Der Bietigheimer Pferdemarkt in seiner jetzigen Form und mit der angegliederten landwirtschaftlichen Ausstellung, geht auf eine Anregung Schmidbleichers im Bietigheimer Gemeinderat am 16. Oktober 1924 zurück. Somit gilt Christian Schmidbleicher als Vater des Bietigheimer Pferdemarkts. Auch die Eingemeindung Metterzimmerns nach Bietigheim im Jahr 1930 fiel in Schmidbleichers Amtszeit. Rasch erkannten die Bietigheimer, welch umtriebiges und weitsichtiges Stadtoberhaupt nun die Geschicke der Stadt lenkte. Mit großer Mehrheit, beinahe einstimmig, wurde Schmidbleicher bei der Bürgermeisterwahl 1931 in seinem Amt bestätigt.

Christian Schmidbleicher machte 1933 aus seiner Abneigung gegen die Machtergreifung der Nationalsozialisten keinen Hehl. Der Überlieferung nach, hat er am Tag der Einsetzung der Nazi-Regierung in einer Mundelsheimer Gaststätte, wo er sich gerade aufhielt, das Radio abstellen lassen. Diese Begebenheit hat ihn seine Bürgermeisterstelle in Bietigheim gekostet.

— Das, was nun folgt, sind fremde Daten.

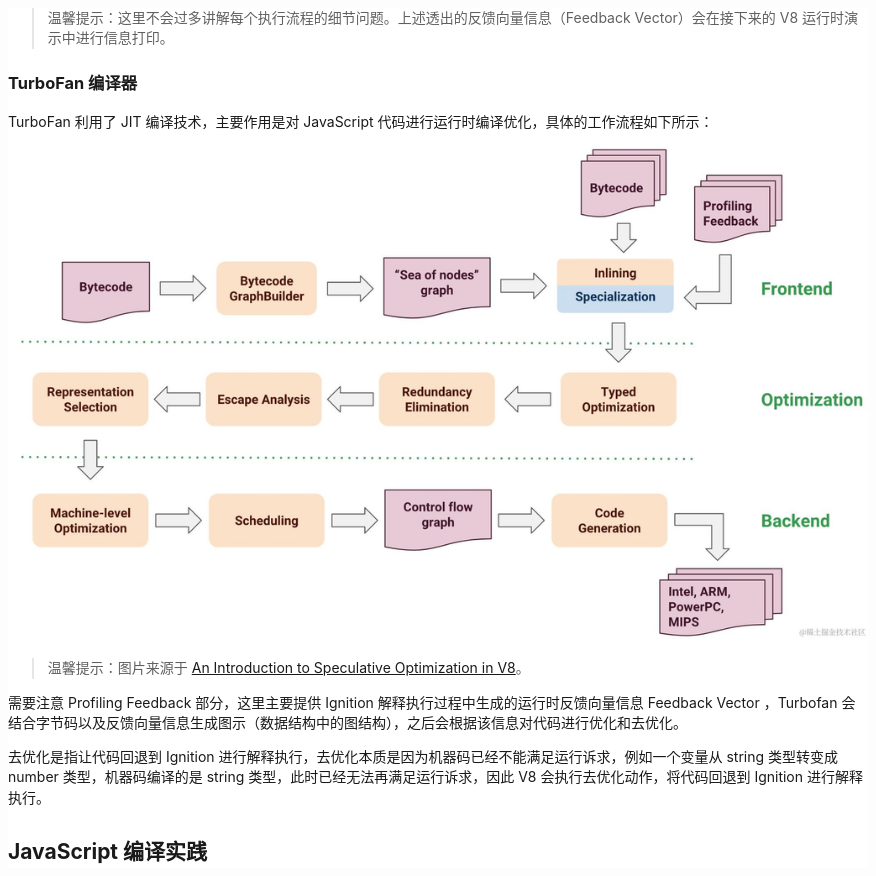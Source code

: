   


> 温馨提示：这里不会过多讲解每个执行流程的细节问题。上述透出的反馈向量信息（Feedback Vector）会在接下来的 V8 运行时演示中进行信息打印。

  


### TurboFan 编译器

  


TurboFan 利用了 JIT 编译技术，主要作用是对 JavaScript 代码进行运行时编译优化，具体的工作流程如下所示：

![](./images/fbb75fa348bb4e1c987dbd90575d40df~tplv-k3u1fbpfcp-jj-mark:0:0:0:0:q75.image.png)

> 温馨提示：图片来源于 [An Introduction to Speculative Optimization in V8](https://benediktmeurer.de/2017/12/13/an-introduction-to-speculative-optimization-in-v8/)。

  


需要注意 Profiling Feedback 部分，这里主要提供 Ignition 解释执行过程中生成的运行时反馈向量信息 Feedback Vector ，Turbofan 会结合字节码以及反馈向量信息生成图示（数据结构中的图结构），之后会根据该信息对代码进行优化和去优化。

  


去优化是指让代码回退到 Ignition 进行解释执行，去优化本质是因为机器码已经不能满足运行诉求，例如一个变量从 string 类型转变成 number 类型，机器码编译的是 string 类型，此时已经无法再满足运行诉求，因此 V8 会执行去优化动作，将代码回退到 Ignition 进行解释执行。

## JavaScript 编译实践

Landrat Dr. Fuchs beurlaubte daraufhin den Bietigheimer Schultes. Im Bietigheimer Gemeinderat wurde am 3. April 1933 bekanntgegeben, dass Landrat Dr. Fuchs die Stadtverwaltung Bietigheim selbst übernommen habe und den Nationalsozialisten Staatskommissar Gotthilf Holzwarth mit der Wahrnehmung der Geschäfte des Bürgermeisters beauftragte. Später wurde Schmidbleicher zum Bürgermeister von Blaubeuren ernannt.

Die Stadt Bietigheim verlieh Christian Schmidbleicher am 1. September 1950 anlässlich des 25. Pferdemarktes die Ehrenbürgerwürde als Akt der Wiedergutmachung und Rehabilitierung für das 1933 geschehene Unrecht. Am 30. September 1954 ging Schmidbleicher als Bürgermeister von Blaubeuren in den Ruhestand. Bundespräsident Theodor Heuss verlieh Schmidbleicher Anfang 1956 das Verdienstkreuz des Verdienstordens der Bundesrepublik Deutschland.

Der Bietigheimer Ehrenbürger Christian Schmidbleicher verstarb am 30. April 1958 im Alter von 72 Jahren.